DATASET EXTRACT:
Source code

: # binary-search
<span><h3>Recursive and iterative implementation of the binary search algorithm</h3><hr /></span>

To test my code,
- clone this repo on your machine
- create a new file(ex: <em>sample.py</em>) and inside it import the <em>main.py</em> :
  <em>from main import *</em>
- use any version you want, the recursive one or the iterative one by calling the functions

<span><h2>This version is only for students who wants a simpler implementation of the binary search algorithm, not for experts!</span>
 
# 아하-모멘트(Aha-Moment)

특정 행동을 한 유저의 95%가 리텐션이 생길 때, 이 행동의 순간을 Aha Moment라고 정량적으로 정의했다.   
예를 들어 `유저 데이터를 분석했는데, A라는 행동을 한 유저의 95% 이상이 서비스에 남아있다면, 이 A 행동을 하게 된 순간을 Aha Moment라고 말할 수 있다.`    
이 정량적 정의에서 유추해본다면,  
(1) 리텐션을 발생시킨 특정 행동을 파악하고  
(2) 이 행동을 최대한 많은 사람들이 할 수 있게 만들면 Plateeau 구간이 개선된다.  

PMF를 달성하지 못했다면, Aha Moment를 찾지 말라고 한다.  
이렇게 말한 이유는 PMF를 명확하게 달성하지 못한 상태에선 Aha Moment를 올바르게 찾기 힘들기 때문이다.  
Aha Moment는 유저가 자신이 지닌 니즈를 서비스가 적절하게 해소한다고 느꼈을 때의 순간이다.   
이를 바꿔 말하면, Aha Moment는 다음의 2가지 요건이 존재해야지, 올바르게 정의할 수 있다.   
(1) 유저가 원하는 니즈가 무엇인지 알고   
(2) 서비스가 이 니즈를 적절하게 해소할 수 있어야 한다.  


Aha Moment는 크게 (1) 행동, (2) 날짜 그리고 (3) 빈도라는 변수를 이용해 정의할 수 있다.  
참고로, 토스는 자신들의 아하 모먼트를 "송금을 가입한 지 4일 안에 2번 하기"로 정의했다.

EXERCISE INSTRUCTIONS:
Only the lines of the data holding the string "서비스가" are wanted; copy each of them.

ANSWER BOX:
Aha Moment는 유저가 자신이 지닌 니즈를 서비스가 적절하게 해소한다고 느꼈을 때의 순간이다.   
(2) 서비스가 이 니즈를 적절하게 해소할 수 있어야 한다.  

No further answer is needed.